====== Records for the task ======

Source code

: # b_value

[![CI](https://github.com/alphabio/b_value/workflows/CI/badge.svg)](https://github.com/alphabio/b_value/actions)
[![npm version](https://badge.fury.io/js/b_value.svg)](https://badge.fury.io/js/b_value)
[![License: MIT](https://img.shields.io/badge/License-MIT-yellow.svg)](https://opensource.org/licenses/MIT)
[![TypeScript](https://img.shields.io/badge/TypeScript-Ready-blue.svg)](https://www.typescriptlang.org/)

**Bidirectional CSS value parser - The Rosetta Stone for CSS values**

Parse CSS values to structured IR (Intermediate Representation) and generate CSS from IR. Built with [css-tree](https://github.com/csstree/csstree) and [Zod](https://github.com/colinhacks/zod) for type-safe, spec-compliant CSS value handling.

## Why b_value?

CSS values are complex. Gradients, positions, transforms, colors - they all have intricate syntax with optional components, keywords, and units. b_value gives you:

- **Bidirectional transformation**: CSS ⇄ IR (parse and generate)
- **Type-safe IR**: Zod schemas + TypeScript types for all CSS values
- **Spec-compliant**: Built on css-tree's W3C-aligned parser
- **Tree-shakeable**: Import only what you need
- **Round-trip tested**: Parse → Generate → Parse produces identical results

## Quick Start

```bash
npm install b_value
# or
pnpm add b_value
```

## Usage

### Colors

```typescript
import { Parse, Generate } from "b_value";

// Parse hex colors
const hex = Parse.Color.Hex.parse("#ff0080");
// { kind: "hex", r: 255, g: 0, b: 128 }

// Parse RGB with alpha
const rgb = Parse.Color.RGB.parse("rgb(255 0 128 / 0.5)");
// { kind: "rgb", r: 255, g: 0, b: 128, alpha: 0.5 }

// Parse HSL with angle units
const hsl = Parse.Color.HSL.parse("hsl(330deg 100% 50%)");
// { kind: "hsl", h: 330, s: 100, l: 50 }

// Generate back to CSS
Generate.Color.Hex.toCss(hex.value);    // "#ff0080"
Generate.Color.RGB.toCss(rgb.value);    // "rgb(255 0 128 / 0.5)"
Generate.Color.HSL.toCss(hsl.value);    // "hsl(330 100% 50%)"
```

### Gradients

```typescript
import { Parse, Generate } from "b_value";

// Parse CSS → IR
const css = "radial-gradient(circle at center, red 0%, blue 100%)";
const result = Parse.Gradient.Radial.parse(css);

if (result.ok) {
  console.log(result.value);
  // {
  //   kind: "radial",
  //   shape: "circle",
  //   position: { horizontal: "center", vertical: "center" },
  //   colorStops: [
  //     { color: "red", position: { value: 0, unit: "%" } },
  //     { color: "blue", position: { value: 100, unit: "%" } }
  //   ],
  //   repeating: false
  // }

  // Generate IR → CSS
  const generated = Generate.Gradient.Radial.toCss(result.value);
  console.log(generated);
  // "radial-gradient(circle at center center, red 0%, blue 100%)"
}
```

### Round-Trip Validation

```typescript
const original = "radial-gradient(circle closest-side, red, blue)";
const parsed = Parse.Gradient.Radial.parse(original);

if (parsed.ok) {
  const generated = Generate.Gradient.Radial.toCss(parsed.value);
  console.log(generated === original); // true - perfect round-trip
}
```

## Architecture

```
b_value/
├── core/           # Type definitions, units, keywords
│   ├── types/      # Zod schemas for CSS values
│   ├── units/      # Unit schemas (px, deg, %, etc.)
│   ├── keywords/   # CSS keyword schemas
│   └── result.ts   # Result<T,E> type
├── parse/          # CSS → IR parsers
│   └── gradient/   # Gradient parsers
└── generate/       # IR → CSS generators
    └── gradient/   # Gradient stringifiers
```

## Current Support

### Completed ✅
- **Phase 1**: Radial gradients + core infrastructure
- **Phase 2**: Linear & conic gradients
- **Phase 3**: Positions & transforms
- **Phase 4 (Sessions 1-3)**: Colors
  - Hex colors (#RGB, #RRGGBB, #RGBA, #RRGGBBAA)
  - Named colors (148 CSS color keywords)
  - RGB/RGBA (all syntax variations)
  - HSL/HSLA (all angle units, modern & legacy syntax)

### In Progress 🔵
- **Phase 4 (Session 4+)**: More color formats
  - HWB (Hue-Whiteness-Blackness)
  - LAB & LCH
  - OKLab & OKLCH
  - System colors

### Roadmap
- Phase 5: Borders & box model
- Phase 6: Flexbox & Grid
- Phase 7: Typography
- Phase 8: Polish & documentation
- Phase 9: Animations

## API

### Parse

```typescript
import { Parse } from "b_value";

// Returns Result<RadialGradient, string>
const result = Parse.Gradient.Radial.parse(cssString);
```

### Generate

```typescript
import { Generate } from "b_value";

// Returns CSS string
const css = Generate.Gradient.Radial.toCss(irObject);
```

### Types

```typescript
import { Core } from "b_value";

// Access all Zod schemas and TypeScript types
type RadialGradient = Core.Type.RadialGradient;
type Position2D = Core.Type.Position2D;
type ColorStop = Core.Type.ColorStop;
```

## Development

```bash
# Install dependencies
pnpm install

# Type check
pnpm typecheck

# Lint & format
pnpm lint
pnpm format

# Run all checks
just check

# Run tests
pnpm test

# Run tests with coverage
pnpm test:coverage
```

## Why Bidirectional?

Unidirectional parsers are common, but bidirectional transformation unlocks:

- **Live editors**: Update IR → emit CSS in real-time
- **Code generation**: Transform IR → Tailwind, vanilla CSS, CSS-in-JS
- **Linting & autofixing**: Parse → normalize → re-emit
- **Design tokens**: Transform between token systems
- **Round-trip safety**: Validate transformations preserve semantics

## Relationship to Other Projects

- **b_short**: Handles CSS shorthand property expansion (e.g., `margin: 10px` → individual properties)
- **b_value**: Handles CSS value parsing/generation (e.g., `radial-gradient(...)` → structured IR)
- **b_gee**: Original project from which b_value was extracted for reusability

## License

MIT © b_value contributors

======
====== Records for the task ======

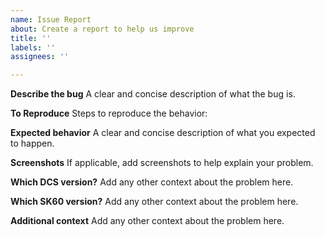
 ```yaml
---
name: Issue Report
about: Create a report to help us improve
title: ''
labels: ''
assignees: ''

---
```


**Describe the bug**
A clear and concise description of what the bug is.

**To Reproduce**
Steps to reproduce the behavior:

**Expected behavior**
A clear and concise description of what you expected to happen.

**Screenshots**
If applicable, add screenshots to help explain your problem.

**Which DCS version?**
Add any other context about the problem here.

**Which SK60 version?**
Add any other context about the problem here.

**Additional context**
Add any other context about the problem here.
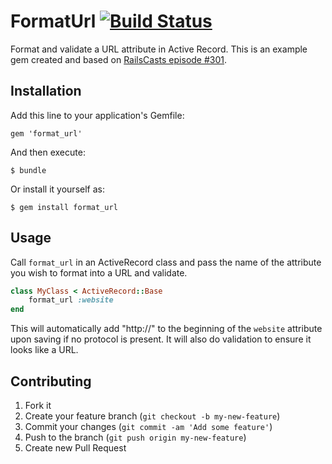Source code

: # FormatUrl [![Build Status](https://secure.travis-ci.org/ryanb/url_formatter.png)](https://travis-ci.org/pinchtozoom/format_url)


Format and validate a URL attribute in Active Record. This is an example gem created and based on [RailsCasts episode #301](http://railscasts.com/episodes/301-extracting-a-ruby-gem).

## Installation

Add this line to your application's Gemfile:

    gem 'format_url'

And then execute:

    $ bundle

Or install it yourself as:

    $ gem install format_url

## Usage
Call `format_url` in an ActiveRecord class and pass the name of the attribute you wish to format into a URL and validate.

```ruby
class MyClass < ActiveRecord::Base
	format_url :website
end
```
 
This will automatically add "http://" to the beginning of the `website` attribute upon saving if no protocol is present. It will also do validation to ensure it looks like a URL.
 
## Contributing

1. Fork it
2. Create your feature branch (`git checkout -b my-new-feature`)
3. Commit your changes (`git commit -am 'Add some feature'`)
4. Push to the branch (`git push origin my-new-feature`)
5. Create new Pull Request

======

• _About this task_: Identify every line above that includes the word "description", and show those lines.

• _Exercise result_:
A clear and concise description of what the bug is.
A clear and concise description of what you expected to happen.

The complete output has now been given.